#### WHAT THIS TASK INVOLVES:
Any pictures should be dropped; everything else in the records is to be returned exactly.

#### SOURCE MATERIAL:
★ ★ ★ ★ ★ ★ ★
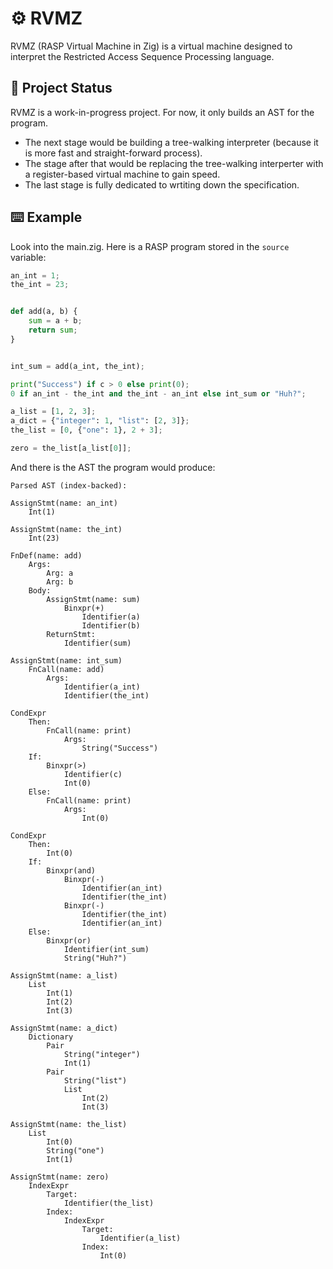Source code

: # ⚙️ RVMZ

RVMZ (RASP Virtual Machine in Zig) is a virtual machine designed to interpret
the Restricted Access Sequence Processing language.

## 🚧 Project Status

RVMZ is a work-in-progress project. For now, it only builds an
AST for the program.
+ The next stage would be building a tree-walking interpreter (because it is
  more fast and straight-forward process).
+ The stage after that would be replacing the tree-walking interperter with a
  register-based virtual machine to gain speed.
+ The last stage is fully dedicated to wrtiting down the specification.

## ⌨️ Example

Look into the main.zig. Here is a RASP program stored in the `source` variable:
```python
an_int = 1;
the_int = 23;


def add(a, b) {
    sum = a + b;
    return sum;
}


int_sum = add(a_int, the_int);

print("Success") if c > 0 else print(0);
0 if an_int - the_int and the_int - an_int else int_sum or "Huh?";

a_list = [1, 2, 3];
a_dict = {"integer": 1, "list": [2, 3]};
the_list = [0, {"one": 1}, 2 + 3];

zero = the_list[a_list[0]];
```
And there is the AST the program would produce:
```
Parsed AST (index-backed):

AssignStmt(name: an_int)
    Int(1)

AssignStmt(name: the_int)
    Int(23)

FnDef(name: add)
    Args:
        Arg: a
        Arg: b
    Body:
        AssignStmt(name: sum)
            Binxpr(+)
                Identifier(a)
                Identifier(b)
        ReturnStmt:
            Identifier(sum)

AssignStmt(name: int_sum)
    FnCall(name: add)
        Args:
            Identifier(a_int)
            Identifier(the_int)

CondExpr
    Then:
        FnCall(name: print)
            Args:
                String("Success")
    If:
        Binxpr(>)
            Identifier(c)
            Int(0)
    Else:
        FnCall(name: print)
            Args:
                Int(0)

CondExpr
    Then:
        Int(0)
    If:
        Binxpr(and)
            Binxpr(-)
                Identifier(an_int)
                Identifier(the_int)
            Binxpr(-)
                Identifier(the_int)
                Identifier(an_int)
    Else:
        Binxpr(or)
            Identifier(int_sum)
            String("Huh?")

AssignStmt(name: a_list)
    List
        Int(1)
        Int(2)
        Int(3)

AssignStmt(name: a_dict)
    Dictionary
        Pair
            String("integer")
            Int(1)
        Pair
            String("list")
            List
                Int(2)
                Int(3)

AssignStmt(name: the_list)
    List
        Int(0)
        String("one")
        Int(1)

AssignStmt(name: zero)
    IndexExpr
        Target:
            Identifier(the_list)
        Index:
            IndexExpr
                Target:
                    Identifier(a_list)
                Index:
                    Int(0)
```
★ ★ ★ ★ ★ ★ ★
#### RESULT:
Source code

: # ⚙️ RVMZ

RVMZ (RASP Virtual Machine in Zig) is a virtual machine designed to interpret
the Restricted Access Sequence Processing language.

## 🚧 Project Status

RVMZ is a work-in-progress project. For now, it only builds an
AST for the program.
+ The next stage would be building a tree-walking interpreter (because it is
  more fast and straight-forward process).
+ The stage after that would be replacing the tree-walking interperter with a
  register-based virtual machine to gain speed.
+ The last stage is fully dedicated to wrtiting down the specification.

## ⌨️ Example

Look into the main.zig. Here is a RASP program stored in the `source` variable:
```python
an_int = 1;
the_int = 23;


def add(a, b) {
    sum = a + b;
    return sum;
}


int_sum = add(a_int, the_int);

print("Success") if c > 0 else print(0);
0 if an_int - the_int and the_int - an_int else int_sum or "Huh?";

a_list = [1, 2, 3];
a_dict = {"integer": 1, "list": [2, 3]};
the_list = [0, {"one": 1}, 2 + 3];

zero = the_list[a_list[0]];
```
And there is the AST the program would produce:
```
Parsed AST (index-backed):

AssignStmt(name: an_int)
    Int(1)

AssignStmt(name: the_int)
    Int(23)

FnDef(name: add)
    Args:
        Arg: a
        Arg: b
    Body:
        AssignStmt(name: sum)
            Binxpr(+)
                Identifier(a)
                Identifier(b)
        ReturnStmt:
            Identifier(sum)

AssignStmt(name: int_sum)
    FnCall(name: add)
        Args:
            Identifier(a_int)
            Identifier(the_int)

CondExpr
    Then:
        FnCall(name: print)
            Args:
                String("Success")
    If:
        Binxpr(>)
            Identifier(c)
            Int(0)
    Else:
        FnCall(name: print)
            Args:
                Int(0)

CondExpr
    Then:
        Int(0)
    If:
        Binxpr(and)
            Binxpr(-)
                Identifier(an_int)
                Identifier(the_int)
            Binxpr(-)
                Identifier(the_int)
                Identifier(an_int)
    Else:
        Binxpr(or)
            Identifier(int_sum)
            String("Huh?")

AssignStmt(name: a_list)
    List
        Int(1)
        Int(2)
        Int(3)

AssignStmt(name: a_dict)
    Dictionary
        Pair
            String("integer")
            Int(1)
        Pair
            String("list")
            List
                Int(2)
                Int(3)

AssignStmt(name: the_list)
    List
        Int(0)
        String("one")
        Int(1)

AssignStmt(name: zero)
    IndexExpr
        Target:
            Identifier(the_list)
        Index:
            IndexExpr
                Target:
                    Identifier(a_list)
                Index:
                    Int(0)
```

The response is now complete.